Петрик церемонно распрощался, и оба, молча, стали спускаться по лестнице. Следы невоздержанности «социалистиков» лежали на каждой площадке.
— Вот, — сам себе говорил Портос, — если офицер загуляет и напьется, да напачкает, вся литература готова изображать его пьяные подвиги. И к девкам-то ездят, и пьяные скачут, ну, а напиши кто про «социалистиков» — никто не напечатает. Тут цензура построже царской. «Социалистики» не люди, — ангелы, а умны! Из Каспийского
Петрик шел молча рядом.
На перевозе они взяли ялик. Сидели рядом, но были как чужие.
Ялик мягко покачивался на волнах. Шелестел упругою влагою, раздвигая ее носом. Луна отражалась в реке. Свежа была ночь и приятен после дымной и душной комнаты, полной пьяными людьми — простор Невы и ее нежное, ароматное дыхание.
У Дворцового моста вышли и пошли по широким и жестким гранитным плитам. За низким каменным парапетом плескалась Нева. Волнышки набегали и с легким звоном разбивались о камень. У Царской пристани на оттяжках стоял большой катер. Матрос-гвардеец в черном бушлате застыл подле него.
Зимний Дворец в громадных окнах тускло отражал луну. Кое-где светились огни. У будок стояли неподвижно, с ружьем у ноги, рослые часовые гвардейцы в высоких киверах с блистающей медью гербов. Четко цокая подковами проехали два молодцеватых казака, на легких степных лошадях. Похаживали по панели околодочные в офицерских плащах, городовые стояли посреди улицы между ярко горящих фонарей.
Суровая и красивая подтянутость была кругом.
Точно и самый воздух хранил почтительную тишину.
— Нет, куда им! — проворчал Портос, — "социалистикам!.."

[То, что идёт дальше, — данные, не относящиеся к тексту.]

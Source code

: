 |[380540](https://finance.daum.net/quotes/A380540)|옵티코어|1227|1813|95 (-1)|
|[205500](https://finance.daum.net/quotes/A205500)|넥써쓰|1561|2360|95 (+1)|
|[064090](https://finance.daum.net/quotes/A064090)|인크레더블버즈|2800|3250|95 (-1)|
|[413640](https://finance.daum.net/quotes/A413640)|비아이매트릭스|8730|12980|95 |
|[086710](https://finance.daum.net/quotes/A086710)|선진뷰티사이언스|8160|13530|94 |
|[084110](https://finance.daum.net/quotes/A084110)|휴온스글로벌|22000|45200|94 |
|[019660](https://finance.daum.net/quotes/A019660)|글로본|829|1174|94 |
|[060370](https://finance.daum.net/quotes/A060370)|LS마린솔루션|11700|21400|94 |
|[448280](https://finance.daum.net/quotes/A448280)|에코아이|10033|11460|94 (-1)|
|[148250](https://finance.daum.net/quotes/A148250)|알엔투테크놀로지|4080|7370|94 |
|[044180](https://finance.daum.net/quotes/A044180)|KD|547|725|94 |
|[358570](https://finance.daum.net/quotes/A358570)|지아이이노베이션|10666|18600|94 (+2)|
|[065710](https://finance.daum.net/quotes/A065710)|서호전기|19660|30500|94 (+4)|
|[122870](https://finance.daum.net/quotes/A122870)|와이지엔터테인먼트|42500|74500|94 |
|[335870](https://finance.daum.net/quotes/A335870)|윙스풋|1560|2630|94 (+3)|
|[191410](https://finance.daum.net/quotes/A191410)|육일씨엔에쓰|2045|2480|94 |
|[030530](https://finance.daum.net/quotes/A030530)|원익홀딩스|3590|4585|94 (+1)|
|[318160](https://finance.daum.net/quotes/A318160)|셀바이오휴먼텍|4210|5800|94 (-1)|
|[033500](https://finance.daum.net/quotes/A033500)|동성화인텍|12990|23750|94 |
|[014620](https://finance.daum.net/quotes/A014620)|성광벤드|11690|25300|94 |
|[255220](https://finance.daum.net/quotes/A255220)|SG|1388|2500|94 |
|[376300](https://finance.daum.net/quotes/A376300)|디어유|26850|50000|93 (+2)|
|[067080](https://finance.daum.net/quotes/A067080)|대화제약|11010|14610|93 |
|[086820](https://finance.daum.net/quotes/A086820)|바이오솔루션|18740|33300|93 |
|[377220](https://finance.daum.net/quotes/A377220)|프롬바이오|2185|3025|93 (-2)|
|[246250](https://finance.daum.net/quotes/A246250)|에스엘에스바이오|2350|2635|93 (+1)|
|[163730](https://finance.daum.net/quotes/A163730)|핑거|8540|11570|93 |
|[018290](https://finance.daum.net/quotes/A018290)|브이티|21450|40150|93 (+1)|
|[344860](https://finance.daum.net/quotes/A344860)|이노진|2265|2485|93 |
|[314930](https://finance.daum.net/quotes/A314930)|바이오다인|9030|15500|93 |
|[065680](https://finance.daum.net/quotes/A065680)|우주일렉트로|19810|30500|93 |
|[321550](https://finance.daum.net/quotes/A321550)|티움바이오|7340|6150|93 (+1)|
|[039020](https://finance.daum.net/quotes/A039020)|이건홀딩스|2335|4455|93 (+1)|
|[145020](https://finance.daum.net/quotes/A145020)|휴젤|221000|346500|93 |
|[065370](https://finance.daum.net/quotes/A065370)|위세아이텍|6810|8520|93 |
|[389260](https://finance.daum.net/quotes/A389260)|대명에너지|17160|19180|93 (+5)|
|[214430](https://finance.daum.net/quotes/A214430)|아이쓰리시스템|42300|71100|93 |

Когда поравнялся с Эрмитажем, едва слышно сказал:
— А впрочем: — еt la gardе qui vеillе aux barriеrеs du Louvrе, n'еn dеfеnd pas nos rois…
Они поднялись на горбатый мост и шли мимо высоких казарм 1-го батальона Лейб-Гвардии Преображенского полка.
— Портос! — вдруг останавливаясь, сказал Петрик. — Скажи мне… — мольба и тревога были в его голосе. — Ты, правда, у них… в партии?..
Портос ничего не ответил. Он увидал вдали порожнего извозчика, махнул ему рукою и быстро зашагал к нему. Петрик побежал за ним.
— Портос!.. Это мне очень важно знать… Слышишь… Скажи… Правда ты в партии, стремящейся к ниспровержению Престола?
Портос садился на извозчика. Он не предложил подвезти Петрика.
— Ерунда!.. Какая ерунда! — сказал он. И, не прощаясь с Петриком, дал знак извозчику, чтобы он трогал.
Петрик глубоко засунул руки в карманы. Точно боялся, что протянет руку по привычке Портосу. Убрал голову в плечи, и глядя под ноги, тихо пошел наискось по Марсову полю.